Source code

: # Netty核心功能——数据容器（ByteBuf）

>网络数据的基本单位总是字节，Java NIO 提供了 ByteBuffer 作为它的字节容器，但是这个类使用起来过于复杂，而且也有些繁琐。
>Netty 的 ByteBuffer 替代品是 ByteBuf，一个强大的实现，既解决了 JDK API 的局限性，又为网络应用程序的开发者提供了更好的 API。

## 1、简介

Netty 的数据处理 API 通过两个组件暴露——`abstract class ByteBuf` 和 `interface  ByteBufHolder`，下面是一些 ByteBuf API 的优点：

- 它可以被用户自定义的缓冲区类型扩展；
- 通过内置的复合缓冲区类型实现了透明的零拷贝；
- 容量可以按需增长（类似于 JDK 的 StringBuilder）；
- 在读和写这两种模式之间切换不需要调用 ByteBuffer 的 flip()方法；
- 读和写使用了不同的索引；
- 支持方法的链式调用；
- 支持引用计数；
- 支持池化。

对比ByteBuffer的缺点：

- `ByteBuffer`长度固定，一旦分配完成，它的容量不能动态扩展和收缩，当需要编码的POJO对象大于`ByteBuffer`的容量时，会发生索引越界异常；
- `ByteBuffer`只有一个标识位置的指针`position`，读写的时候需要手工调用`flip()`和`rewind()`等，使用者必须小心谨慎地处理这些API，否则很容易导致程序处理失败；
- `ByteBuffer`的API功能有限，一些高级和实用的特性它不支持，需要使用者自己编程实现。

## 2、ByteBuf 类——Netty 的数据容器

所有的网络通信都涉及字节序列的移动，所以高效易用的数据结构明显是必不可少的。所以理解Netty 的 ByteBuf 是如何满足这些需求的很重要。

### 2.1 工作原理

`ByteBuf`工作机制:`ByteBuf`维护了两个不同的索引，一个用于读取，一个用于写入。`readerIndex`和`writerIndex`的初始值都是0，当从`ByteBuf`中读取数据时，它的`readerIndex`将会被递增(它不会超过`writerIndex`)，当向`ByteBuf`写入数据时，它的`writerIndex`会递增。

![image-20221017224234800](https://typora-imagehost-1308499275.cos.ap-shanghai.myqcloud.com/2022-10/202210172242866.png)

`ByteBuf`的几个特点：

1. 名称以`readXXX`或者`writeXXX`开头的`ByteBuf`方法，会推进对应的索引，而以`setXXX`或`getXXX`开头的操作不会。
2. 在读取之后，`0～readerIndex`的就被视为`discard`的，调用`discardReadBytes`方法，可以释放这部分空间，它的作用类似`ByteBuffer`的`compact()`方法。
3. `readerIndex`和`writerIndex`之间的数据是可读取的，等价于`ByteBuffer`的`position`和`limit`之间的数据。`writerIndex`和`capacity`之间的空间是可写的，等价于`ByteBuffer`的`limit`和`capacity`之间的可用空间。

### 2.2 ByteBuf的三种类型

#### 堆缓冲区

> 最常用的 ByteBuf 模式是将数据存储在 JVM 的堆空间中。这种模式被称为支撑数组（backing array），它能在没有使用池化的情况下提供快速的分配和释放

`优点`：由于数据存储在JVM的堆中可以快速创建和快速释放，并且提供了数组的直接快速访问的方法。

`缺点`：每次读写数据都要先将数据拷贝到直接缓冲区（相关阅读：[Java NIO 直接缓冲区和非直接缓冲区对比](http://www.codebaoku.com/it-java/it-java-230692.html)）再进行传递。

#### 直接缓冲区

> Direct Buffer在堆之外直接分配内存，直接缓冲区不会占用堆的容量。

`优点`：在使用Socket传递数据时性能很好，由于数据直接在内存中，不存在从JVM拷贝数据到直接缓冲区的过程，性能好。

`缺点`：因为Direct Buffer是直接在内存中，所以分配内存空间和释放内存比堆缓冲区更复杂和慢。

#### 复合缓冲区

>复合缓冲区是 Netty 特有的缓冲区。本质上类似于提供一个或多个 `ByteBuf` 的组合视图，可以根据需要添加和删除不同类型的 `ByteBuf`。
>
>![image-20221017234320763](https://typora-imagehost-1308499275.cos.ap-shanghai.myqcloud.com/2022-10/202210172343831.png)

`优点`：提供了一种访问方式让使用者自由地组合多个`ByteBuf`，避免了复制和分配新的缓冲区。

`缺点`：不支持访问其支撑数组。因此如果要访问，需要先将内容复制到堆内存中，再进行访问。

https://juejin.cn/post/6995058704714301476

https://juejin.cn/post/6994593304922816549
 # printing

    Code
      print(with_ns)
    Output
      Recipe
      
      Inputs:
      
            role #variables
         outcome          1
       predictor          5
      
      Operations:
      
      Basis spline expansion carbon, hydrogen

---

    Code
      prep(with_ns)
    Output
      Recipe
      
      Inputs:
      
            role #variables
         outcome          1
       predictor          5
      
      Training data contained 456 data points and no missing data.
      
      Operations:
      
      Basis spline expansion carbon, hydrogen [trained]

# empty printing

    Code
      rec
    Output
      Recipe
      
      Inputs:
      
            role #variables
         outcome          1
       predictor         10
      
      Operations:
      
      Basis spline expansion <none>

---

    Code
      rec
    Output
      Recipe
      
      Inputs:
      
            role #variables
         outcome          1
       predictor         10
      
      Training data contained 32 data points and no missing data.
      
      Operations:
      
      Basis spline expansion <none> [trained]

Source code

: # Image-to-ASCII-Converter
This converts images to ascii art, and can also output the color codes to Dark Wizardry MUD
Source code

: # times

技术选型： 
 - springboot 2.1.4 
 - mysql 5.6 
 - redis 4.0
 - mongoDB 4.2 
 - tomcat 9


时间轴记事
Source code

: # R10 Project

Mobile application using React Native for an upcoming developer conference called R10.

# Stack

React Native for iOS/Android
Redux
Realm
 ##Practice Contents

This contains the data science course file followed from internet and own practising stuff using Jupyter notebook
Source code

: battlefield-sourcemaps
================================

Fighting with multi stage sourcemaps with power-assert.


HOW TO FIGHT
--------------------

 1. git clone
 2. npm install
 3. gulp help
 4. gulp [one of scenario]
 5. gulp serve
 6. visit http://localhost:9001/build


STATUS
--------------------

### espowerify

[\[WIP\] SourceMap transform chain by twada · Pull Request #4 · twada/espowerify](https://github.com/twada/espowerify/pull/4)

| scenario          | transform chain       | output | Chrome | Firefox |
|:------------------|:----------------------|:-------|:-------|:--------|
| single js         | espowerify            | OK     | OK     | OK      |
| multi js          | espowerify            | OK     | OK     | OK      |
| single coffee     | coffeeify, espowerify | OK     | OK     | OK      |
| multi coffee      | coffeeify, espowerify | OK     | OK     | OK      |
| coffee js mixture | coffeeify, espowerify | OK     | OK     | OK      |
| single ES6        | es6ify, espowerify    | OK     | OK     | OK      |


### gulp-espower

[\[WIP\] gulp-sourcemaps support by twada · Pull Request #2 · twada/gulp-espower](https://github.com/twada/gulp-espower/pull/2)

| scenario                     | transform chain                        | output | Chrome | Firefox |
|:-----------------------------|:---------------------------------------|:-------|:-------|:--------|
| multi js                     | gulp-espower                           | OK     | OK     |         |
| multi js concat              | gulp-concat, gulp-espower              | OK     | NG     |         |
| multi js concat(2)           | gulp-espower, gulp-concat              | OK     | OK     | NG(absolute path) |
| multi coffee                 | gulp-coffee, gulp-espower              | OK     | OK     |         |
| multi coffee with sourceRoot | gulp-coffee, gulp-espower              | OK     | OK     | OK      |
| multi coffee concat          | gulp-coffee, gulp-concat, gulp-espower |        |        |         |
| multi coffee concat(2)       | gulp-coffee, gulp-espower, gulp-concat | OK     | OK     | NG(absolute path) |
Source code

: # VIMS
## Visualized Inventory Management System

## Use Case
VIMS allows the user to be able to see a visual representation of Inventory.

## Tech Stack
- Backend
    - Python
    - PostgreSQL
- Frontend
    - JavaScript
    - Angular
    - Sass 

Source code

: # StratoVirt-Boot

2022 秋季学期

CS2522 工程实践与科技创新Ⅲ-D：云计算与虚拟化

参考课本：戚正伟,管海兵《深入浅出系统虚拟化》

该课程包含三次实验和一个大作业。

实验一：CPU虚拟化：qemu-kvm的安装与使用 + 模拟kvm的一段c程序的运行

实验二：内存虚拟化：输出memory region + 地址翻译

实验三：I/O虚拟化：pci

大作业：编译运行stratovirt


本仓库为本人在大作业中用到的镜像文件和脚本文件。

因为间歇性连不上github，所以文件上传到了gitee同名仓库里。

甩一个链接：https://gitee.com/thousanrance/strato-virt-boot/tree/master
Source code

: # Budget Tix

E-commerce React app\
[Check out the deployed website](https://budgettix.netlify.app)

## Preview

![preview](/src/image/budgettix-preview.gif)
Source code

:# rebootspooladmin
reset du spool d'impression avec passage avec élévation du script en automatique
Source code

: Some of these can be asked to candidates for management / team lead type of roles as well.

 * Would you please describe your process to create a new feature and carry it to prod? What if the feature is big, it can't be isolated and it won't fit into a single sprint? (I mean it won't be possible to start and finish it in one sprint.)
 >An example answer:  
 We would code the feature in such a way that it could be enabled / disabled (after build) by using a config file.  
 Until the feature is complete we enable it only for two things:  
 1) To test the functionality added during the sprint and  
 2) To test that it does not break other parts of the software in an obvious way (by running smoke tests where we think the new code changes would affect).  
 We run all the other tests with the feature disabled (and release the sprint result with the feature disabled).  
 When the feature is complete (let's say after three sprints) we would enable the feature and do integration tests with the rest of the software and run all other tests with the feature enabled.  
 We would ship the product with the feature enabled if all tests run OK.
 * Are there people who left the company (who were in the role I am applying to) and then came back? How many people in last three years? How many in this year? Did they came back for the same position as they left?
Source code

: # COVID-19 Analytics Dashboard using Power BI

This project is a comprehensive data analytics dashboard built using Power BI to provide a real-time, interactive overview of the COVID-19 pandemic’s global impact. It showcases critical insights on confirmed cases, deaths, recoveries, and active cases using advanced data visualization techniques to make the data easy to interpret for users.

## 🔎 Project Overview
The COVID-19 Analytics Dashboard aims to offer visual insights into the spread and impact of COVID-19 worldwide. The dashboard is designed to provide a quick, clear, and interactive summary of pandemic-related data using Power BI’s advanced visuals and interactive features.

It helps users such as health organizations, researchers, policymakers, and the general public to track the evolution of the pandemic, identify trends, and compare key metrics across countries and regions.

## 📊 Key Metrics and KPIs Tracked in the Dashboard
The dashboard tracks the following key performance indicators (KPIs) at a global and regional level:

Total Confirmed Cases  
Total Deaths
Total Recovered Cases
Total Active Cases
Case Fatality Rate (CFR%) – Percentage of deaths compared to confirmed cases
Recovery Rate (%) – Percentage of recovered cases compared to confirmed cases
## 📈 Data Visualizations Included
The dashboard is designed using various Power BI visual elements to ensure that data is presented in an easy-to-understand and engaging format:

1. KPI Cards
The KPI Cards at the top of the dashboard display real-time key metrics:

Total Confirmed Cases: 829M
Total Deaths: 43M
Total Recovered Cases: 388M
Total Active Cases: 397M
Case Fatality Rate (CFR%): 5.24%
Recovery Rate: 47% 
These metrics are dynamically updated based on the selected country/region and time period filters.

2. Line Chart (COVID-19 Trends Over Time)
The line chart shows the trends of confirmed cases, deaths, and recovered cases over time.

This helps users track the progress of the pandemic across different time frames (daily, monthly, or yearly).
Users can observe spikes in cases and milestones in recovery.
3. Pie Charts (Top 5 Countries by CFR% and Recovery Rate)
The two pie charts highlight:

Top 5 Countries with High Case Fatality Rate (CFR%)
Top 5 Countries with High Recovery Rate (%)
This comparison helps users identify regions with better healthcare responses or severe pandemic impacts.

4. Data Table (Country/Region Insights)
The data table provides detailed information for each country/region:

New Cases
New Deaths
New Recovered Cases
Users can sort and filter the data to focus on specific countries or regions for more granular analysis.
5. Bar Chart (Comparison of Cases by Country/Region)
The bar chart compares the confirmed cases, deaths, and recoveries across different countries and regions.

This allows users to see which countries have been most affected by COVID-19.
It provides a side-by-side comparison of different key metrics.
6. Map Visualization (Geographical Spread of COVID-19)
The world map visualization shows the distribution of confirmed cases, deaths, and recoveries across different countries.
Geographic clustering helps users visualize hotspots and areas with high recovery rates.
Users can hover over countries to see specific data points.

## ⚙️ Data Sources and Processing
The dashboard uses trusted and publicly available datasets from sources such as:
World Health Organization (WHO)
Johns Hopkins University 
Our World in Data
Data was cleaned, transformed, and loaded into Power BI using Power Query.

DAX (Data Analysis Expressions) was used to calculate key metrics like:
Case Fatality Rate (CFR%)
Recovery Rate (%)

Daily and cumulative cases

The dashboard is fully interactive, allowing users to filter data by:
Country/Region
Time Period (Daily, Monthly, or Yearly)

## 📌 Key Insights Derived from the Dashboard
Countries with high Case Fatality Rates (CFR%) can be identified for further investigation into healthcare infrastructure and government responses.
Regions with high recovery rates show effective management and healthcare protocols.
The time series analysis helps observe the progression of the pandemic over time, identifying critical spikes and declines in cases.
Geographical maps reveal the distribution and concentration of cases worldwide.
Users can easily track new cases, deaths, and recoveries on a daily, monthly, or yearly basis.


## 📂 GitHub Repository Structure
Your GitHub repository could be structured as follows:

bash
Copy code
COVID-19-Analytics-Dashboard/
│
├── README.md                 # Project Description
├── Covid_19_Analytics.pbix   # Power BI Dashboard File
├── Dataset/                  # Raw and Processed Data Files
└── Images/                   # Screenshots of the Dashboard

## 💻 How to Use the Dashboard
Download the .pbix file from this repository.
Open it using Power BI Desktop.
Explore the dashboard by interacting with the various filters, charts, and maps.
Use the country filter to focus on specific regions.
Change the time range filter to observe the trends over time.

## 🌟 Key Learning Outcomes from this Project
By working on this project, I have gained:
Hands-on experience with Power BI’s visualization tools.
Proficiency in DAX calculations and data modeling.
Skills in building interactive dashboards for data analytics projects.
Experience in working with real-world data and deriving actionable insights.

▬▬▬▬▬▬

ABOUT THIS EXERCISE:
Reproduce verbatim only the segment of the listing bounded by the line containing "[Check out the" and the line containing "1) To test the", with both boundary lines included.

RESPONSE FOR THIS EXERCISE:
[Check out the deployed website](https://budgettix.netlify.app)

## Preview

![preview](/src/image/budgettix-preview.gif)
Source code

:# rebootspooladmin
reset du spool d'impression avec passage avec élévation du script en automatique
Source code

: Some of these can be asked to candidates for management / team lead type of roles as well.

 * Would you please describe your process to create a new feature and carry it to prod? What if the feature is big, it can't be isolated and it won't fit into a single sprint? (I mean it won't be possible to start and finish it in one sprint.)
 >An example answer:  
 We would code the feature in such a way that it could be enabled / disabled (after build) by using a config file.  
 Until the feature is complete we enable it only for two things:  
 1) To test the functionality added during the sprint and  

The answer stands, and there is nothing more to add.